Vamos aplicar um teste de integridade na instância máxima, o
Supremo Tribunal Federal, e no Ministro que mais defende os modelos de compliance, Luis
Roberto Barroso.
Há
duas atividades suas que merecem full disclosure,
para saber se Barroso passa no teste de integridade.
A primeira, são as palestras.
Barroso se tornou um palestrante requisitado, depois de sua
adesão à Lava Jato. Preparou um discurso padrão, bastante superficial, no qual
falava dos novos tempos que viriam por aí, definia quatro fórmulas para salvar
o Brasil e colocava a bandeira da anticorrupção como o anjo salvador da pátria.
Percebeu-se, de cara, que
não se submetia a regras de compliance. Descobriu-se que
faria uma palestra paga para o Tribunal de Contas da paupérrima Rondônia por um
cachê de R$ 46 mil (aqui). Só depois que o caso vazou ele declarou não ter percebido
que se tratava de cachê de um órgão público. Não passaria no teste de
integridade, porque supostamente desobedeceu a uma norma básica: saber
quem está lhe pagando R$ 46 mil. Ou definir regras para os escritórios
que o contratavam: não aceitar pagamentos de órgãos públicos, nem de
patrocinadores onde pudesse haver conflitos de interesse.
Como
não pode sequer haver dúvidas sobre a honradez da mulher de César, certamente o
Ministro Barroso não se furtará a expor a relação de palestras, valores e
patrocinadores. Afinal, como ele mesmo diz, é um homem bom, que só faz o bem.

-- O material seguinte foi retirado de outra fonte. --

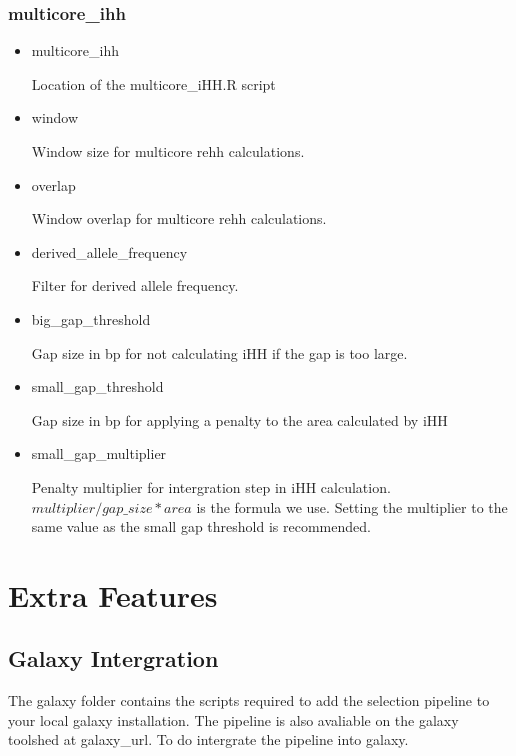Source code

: \documentclass[a4paper,10pt]{article}
\begin{document}
\subsubsection{multicore\_ihh}
\begin{itemize}
\item multicore\_ihh

Location of the multicore\_iHH.R script

\item window

Window size for multicore rehh calculations.  

\item overlap

Window overlap for multicore rehh calculations.

\item derived\_allele\_frequency

Filter for derived allele frequency.

\item big\_gap\_threshold

Gap size in bp for not calculating iHH if the gap is too large.

\item small\_gap\_threshold

Gap size in bp for applying a penalty to the area calculated by iHH

\item small\_gap\_multiplier

Penalty multiplier for intergration step in iHH calculation. $multiplier/gap\_size * area$ is the formula we use. Setting the multiplier to the same value as the small gap threshold is recommended. 

\end{itemize}
\section{Extra Features}

\subsection{Galaxy Intergration}
The galaxy folder contains the scripts required to add the selection pipeline to your local galaxy installation. The pipeline is also avaliable on the galaxy toolshed at galaxy\_url. To do intergrate the pipeline into galaxy.
\end{document}

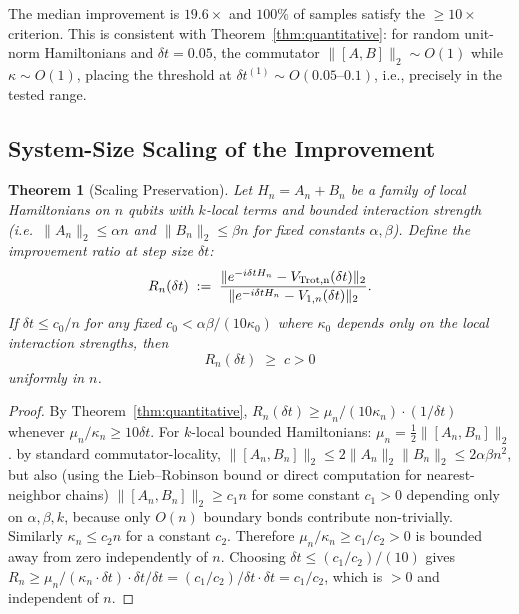 \documentclass[aps,prxquantum,twocolumn,nofootinbib]{revtex4-2}
\newtheorem{theorem}{Theorem}
\begin{document}
The median improvement is $19.6\times$ and $100\%$ of samples
satisfy the $\geq\!10\times$ criterion.
This is consistent with Theorem~\ref{thm:quantitative}: for random
unit-norm Hamiltonians and $\delta t=0.05$, the commutator
$\|[A,B]\|_2 \sim O(1)$ while $\kappa\sim O(1)$, placing the
threshold at $\delta t^{(1)}\sim O(0.05{\text{--}}0.1)$, i.e.,
precisely in the tested range.

\subsection{System-Size Scaling of the Improvement}
\label{sec:scaling}

\begin{theorem}[Scaling Preservation]
  \label{thm:scaling}
  Let $H_n = A_n + B_n$ be a family of local Hamiltonians on $n$
  qubits with $k$-local terms and bounded interaction strength
  (i.e.\ $\|A_n\|_2\leq\alpha n$ and $\|B_n\|_2\leq\beta n$ for
  fixed constants $\alpha,\beta$).
  Define the improvement ratio at step size $\delta t$:
  \begin{equation}
    R_n(\delta t)
    \;:=\;
    \frac{\|e^{-i\delta t H_n} - V_{\rm Trot,n}(\delta t)\|_2}
         {\|e^{-i\delta t H_n} - V_{1,n}(\delta t)\|_2}.
    \label{eq:ratio-n}
  \end{equation}
  If $\delta t \leq c_0/n$ for any fixed $c_0 < \alpha\beta/(10\kappa_0)$
  where $\kappa_0$ depends only on the local interaction strengths,
  then
  \begin{equation}
    R_n(\delta t) \;\geq\; c > 0
    \label{eq:ratio-preserved}
  \end{equation}
  uniformly in $n$.
\end{theorem}

\begin{proof}
  By Theorem~\ref{thm:quantitative}, $R_n(\delta t)\geq\mu_n/(10\kappa_n)
  \cdot (1/\delta t)$ whenever $\mu_n/\kappa_n\geq 10\delta t$.
  For $k$-local bounded Hamiltonians:
  $\mu_n = \tfrac{1}{2}\|[A_n,B_n]\|_2$.
  by standard commutator-locality, $\|[A_n,B_n]\|_2\leq 2\|A_n\|_2\|B_n\|_2
  \leq 2\alpha\beta n^2$, but also (using the Lieb--Robinson bound
  or direct computation for nearest-neighbor chains)
  $\|[A_n,B_n]\|_2\geq c_1 n$ for some constant $c_1>0$ depending
  only on $\alpha,\beta,k$, because only $O(n)$ boundary bonds
  contribute non-trivially.
  Similarly $\kappa_n\leq c_2 n$ for a constant $c_2$.
  Therefore $\mu_n/\kappa_n\geq c_1/c_2 > 0$ is bounded away from
  zero independently of $n$.
  Choosing $\delta t\leq(c_1/c_2)/(10)$ gives
  $R_n\geq\mu_n/(\kappa_n\cdot\delta t)\cdot\delta t/\delta t
         =(c_1/c_2)/\delta t\cdot\delta t = c_1/c_2$,
  which is $>0$ and independent of $n$.
\end{proof}
\end{document}

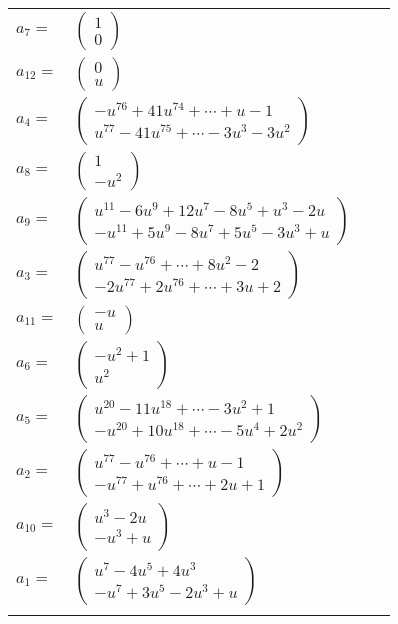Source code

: \documentclass[1p]{elsarticle_modified}
\theoremstyle{definition}
\begin{document}
\begin{tabular}{m{7pt} m{180pt} m{7pt} m{180pt} }
\flushright $a_{7}=$&$\begin{pmatrix}1\\0\end{pmatrix}$ \\
\flushright $a_{12}=$&$\begin{pmatrix}0\\u\end{pmatrix}$ \\
\flushright $a_{4}=$&$\begin{pmatrix}- u^{76}+41 u^{74}+\cdots+u-1\\u^{77}-41 u^{75}+\cdots-3 u^3-3 u^2\end{pmatrix}$ \\
\flushright $a_{8}=$&$\begin{pmatrix}1\\- u^2\end{pmatrix}$ \\
\flushright $a_{9}=$&$\begin{pmatrix}u^{11}-6 u^9+12 u^7-8 u^5+u^3-2 u\\- u^{11}+5 u^9-8 u^7+5 u^5-3 u^3+u\end{pmatrix}$ \\
\flushright $a_{3}=$&$\begin{pmatrix}u^{77}- u^{76}+\cdots+8 u^2-2\\-2 u^{77}+2 u^{76}+\cdots+3 u+2\end{pmatrix}$ \\
\flushright $a_{11}=$&$\begin{pmatrix}- u\\u\end{pmatrix}$ \\
\flushright $a_{6}=$&$\begin{pmatrix}- u^2+1\\u^2\end{pmatrix}$ \\
\flushright $a_{5}=$&$\begin{pmatrix}u^{20}-11 u^{18}+\cdots-3 u^2+1\\- u^{20}+10 u^{18}+\cdots-5 u^4+2 u^2\end{pmatrix}$ \\
\flushright $a_{2}=$&$\begin{pmatrix}u^{77}- u^{76}+\cdots+u-1\\- u^{77}+u^{76}+\cdots+2 u+1\end{pmatrix}$ \\
\flushright $a_{10}=$&$\begin{pmatrix}u^3-2 u\\- u^3+u\end{pmatrix}$ \\
\flushright $a_{1}=$&$\begin{pmatrix}u^7-4 u^5+4 u^3\\- u^7+3 u^5-2 u^3+u\end{pmatrix}$\\&\end{tabular}
\end{document}
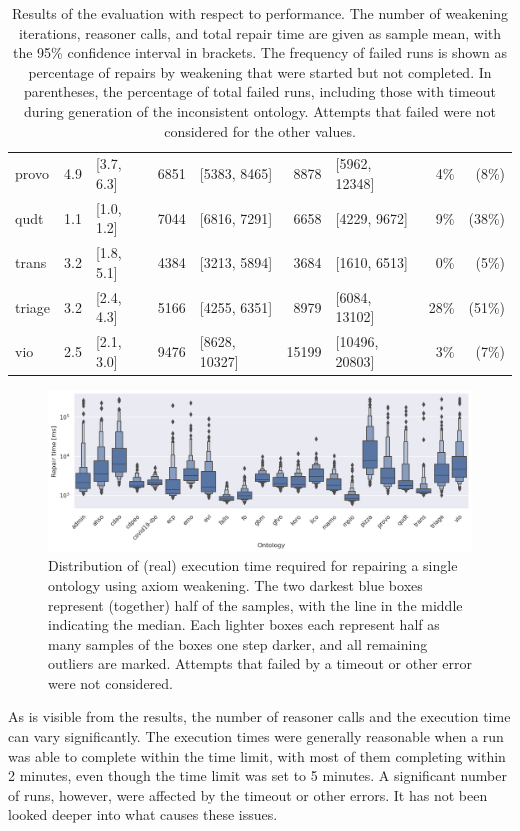\begin{table}[ht]
\begin{tabular}{|l|r@{ }lr@{ }lr@{ }lr@{ }r|}
    provo & 4.9 & [3.7, 6.3] & 6851 & [5383, 8465] & 8878 & [5962, 12348] & 4\% & (8\%) \\
    qudt & 1.1 & [1.0, 1.2] & 7044 & [6816, 7291] & 6658 & [4229, 9672] & 9\% & (38\%) \\
    trans & 3.2 & [1.8, 5.1] & 4384 & [3213, 5894] & 3684 & [1610, 6513] & 0\% & (5\%) \\
    triage & 3.2 & [2.4, 4.3] & 5166 & [4255, 6351] & 8979 & [6084, 13102] & 28\% & (51\%) \\
    vio & 2.5 & [2.1, 3.0] & 9476 & [8628, 10327] & 15199 & [10496, 20803] & 3\% & (7\%) \\
    \hline
  \end{tabular}
  \caption{Results of the evaluation with respect to performance. The number of weakening iterations, reasoner calls, and total repair time are given as sample mean, with the 95\% confidence interval in brackets. The frequency of failed runs is shown as percentage of repairs by weakening that were started but not completed. In parentheses, the percentage of total failed runs, including those with timeout during generation of the inconsistent ontology. Attempts that failed were not considered for the other values.}
  \label{table:results-perf}
\end{table}

\begin{figure}[ht]
  \centering
  \includegraphics[width=\textwidth]{resources/time-ontology-violin.png}
  \caption{Distribution of (real) execution time required for repairing a single ontology using axiom weakening. The two darkest blue boxes represent (together) half of the samples, with the line in the middle indicating the median. Each lighter boxes each represent half as many samples of the boxes one step darker, and all remaining outliers are marked. Attempts that failed by a timeout or other error were not considered.}
  \label{fig:results-perf-time}
\end{figure}

As is visible from the results, the number of reasoner calls and the execution time can vary significantly. The execution times were generally reasonable when a run was able to complete within the time limit, with most of them completing within 2 minutes, even though the time limit was set to 5 minutes. A significant number of runs, however, were affected by the timeout or other errors. It has not been looked deeper into what causes these issues.


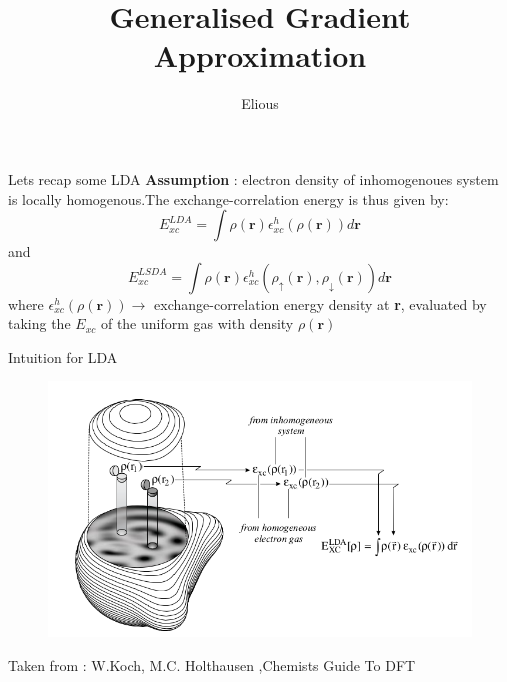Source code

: \documentclass{beamer}
\title{Generalised Gradient Approximation}
\author{Elious}
\date{}
\begin{document}
	\begin{frame}
	\titlepage
	\end{frame}
	\begin{frame}[t]{Lets recap some LDA}
	\textbf{Assumption} : electron density of inhomogenoues system is locally homogenous.The exchange-correlation energy is thus given by: 
	\begin{equation}\label{eq:1}
	E_{xc}^{LDA} = \displaystyle{\int }\rho(\textbf{r})\epsilon_{xc}^{h}(\rho(\textbf{r}))d\textbf{r}
	\end{equation}
	and 
	\begin{equation}\label{eq:2}
	E_{xc}^{LSDA} = \displaystyle{\int }\rho(\textbf{r})\epsilon_{xc}^{h}(\rho_{\uparrow}(\textbf{r}),\rho_{\downarrow}(\textbf{r}))d\textbf{r}
	\end{equation}
	where
	$\epsilon_{xc}^{h}(\rho(\textbf{r})) \rightarrow$ exchange-correlation energy density at \textbf{r}, evaluated by taking the $E_{xc}$ of the uniform gas with density $\rho(\textbf{r})$
	\end{frame}
	
	\begin{frame}[t]{Intuition for LDA}
	\begin{figure}
	\centering
	\includegraphics[scale=0.40]{LDA_intuition.png}
	\end{figure}
	Taken from : W.Koch, M.C. Holthausen ,Chemists Guide To DFT
	\end{frame}	
	
\end{document}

Afinal, como discorreu em um discurso de formatura:
“Creio no bem, na justiça, no amor e na tolerância.
E creio na gentileza e no bom humor como uma boa forma de realizá-los”
(aqui).
Deltan também dizia isso, mas deixa para lá.
A segunda frente de full disclosure é
o escritório de advocacia de sua família. Antes de se tornar Ministro, mas já
bebendo da vaca leiteira do Ministério Público Estadual do Rio de Janeiro (o
termo é utilizado por procuradores para caracterizar aqueles que se valem dos
proventos do cargo como garantia de renda estável enquanto exercitam o
empreendedorismo em outras atividade), Barroso se converteu em um dos juristas
preferenciais dos grandes grupos, para preparar minutas projetos de lei que
eram eram apresentadas no Congresso pelos deputados por eles financiados.
Nos últimos anos, o maior negócio da advocacia tem sido os
trabalhos de compliance, diretamente estimulados
pelo discurso da anticorrupção. Já falei várias vezes dessa indústria por aqui.
Barroso emprestou sua
reputação de Ministro da Suprema Corte para um curso nos Estados Unidos – ao
lado do inacreditável Marcelo Bretas – sobre compliance. Além das aulas de
Barroso e, sabe-se lá com que conteúdo, de Bretas, o curso previa a visita a
dois grandes escritórios de advocacia norte-americanos, de olho no Brasil.
A
opinião pública merece ser informada, se um servidor público com poder de
influir nos destinos da política e do país, que referendou a destruição de
empresas e partidos, interferiu nas eleições presidenciais, estimulou os abusos
da Lava Jato, segue rigorosamente princípios do compliance, da accountability e
de full
disclosure.Para afastar suspeitas, bastará que o Ministro exponha a
relação de clientes do escritório de advocacia da sua família.Um homem bom não
terá dificuldades de responder a esse desafio.